(Source records)

+-------+

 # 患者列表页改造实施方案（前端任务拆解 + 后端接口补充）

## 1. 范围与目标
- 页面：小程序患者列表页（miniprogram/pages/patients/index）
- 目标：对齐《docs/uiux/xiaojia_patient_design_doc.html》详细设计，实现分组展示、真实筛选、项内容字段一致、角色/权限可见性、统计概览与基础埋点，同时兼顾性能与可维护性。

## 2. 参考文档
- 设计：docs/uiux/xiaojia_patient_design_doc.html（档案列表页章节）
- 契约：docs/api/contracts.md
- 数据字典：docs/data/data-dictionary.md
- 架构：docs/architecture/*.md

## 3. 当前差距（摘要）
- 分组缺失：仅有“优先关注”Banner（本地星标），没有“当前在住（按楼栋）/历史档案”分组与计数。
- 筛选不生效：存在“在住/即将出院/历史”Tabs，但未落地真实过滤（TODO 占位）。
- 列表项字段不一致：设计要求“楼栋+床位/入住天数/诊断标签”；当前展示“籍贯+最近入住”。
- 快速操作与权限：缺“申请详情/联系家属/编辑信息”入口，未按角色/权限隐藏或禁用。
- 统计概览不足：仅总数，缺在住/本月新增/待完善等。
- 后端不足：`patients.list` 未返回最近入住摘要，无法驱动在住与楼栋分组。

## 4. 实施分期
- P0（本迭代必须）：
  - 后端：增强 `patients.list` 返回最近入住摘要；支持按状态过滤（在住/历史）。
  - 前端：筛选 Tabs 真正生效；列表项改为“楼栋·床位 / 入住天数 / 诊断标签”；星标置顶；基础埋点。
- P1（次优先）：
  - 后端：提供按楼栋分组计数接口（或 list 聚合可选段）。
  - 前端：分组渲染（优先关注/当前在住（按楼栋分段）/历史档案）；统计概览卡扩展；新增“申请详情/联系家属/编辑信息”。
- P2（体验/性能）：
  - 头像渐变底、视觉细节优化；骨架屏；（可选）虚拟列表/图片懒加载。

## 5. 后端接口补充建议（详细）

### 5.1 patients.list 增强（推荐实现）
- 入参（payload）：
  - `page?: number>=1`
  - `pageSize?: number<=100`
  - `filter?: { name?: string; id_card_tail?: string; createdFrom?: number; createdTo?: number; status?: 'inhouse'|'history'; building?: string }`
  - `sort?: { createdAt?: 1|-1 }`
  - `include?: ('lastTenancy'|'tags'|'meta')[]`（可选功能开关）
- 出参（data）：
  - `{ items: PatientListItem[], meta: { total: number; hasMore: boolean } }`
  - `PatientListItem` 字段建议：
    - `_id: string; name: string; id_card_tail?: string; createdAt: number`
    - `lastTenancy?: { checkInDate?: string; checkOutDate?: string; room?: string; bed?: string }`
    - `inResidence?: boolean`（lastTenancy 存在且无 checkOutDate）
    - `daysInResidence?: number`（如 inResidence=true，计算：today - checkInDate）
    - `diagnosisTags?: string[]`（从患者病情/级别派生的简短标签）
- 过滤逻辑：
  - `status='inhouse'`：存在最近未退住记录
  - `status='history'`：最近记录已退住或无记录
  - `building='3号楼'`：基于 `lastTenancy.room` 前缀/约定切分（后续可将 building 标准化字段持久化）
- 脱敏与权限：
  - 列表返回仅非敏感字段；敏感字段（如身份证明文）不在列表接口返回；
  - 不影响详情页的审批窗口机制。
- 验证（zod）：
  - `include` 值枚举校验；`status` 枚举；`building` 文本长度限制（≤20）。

+-------+

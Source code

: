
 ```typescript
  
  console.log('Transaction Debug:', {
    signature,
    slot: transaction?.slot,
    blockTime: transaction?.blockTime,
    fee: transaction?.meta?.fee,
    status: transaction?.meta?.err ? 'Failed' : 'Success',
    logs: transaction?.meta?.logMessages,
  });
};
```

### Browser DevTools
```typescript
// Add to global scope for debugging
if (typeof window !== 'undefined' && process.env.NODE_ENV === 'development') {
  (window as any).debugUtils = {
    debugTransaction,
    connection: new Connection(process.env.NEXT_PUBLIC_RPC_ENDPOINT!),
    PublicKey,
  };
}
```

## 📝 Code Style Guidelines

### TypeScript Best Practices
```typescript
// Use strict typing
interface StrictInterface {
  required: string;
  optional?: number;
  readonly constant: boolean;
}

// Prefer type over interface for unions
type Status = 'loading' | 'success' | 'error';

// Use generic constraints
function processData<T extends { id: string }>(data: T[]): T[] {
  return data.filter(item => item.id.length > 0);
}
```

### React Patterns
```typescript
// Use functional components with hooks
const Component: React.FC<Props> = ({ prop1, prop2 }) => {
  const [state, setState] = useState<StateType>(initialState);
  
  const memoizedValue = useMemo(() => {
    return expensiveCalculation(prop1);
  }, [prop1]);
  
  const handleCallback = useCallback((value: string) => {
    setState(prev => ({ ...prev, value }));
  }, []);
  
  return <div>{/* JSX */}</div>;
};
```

+-------+

[PROBLEM DETAILS]
Looking at the entries above, can you reproduce exactly the lines from the one that holds "# 患者列表页改造实施方案（前端任务拆解 + 后端接口补充）" through the one that holds "- 统计概览不足：仅总数，缺在住/本月新增/待完善等。", and only those?

[TASK RESPONSE]
 # 患者列表页改造实施方案（前端任务拆解 + 后端接口补充）

## 1. 范围与目标
- 页面：小程序患者列表页（miniprogram/pages/patients/index）
- 目标：对齐《docs/uiux/xiaojia_patient_design_doc.html》详细设计，实现分组展示、真实筛选、项内容字段一致、角色/权限可见性、统计概览与基础埋点，同时兼顾性能与可维护性。

## 2. 参考文档
- 设计：docs/uiux/xiaojia_patient_design_doc.html（档案列表页章节）
- 契约：docs/api/contracts.md
- 数据字典：docs/data/data-dictionary.md
- 架构：docs/architecture/*.md

## 3. 当前差距（摘要）
- 分组缺失：仅有“优先关注”Banner（本地星标），没有“当前在住（按楼栋）/历史档案”分组与计数。
- 筛选不生效：存在“在住/即将出院/历史”Tabs，但未落地真实过滤（TODO 占位）。
- 列表项字段不一致：设计要求“楼栋+床位/入住天数/诊断标签”；当前展示“籍贯+最近入住”。
- 快速操作与权限：缺“申请详情/联系家属/编辑信息”入口，未按角色/权限隐藏或禁用。
- 统计概览不足：仅总数，缺在住/本月新增/待完善等。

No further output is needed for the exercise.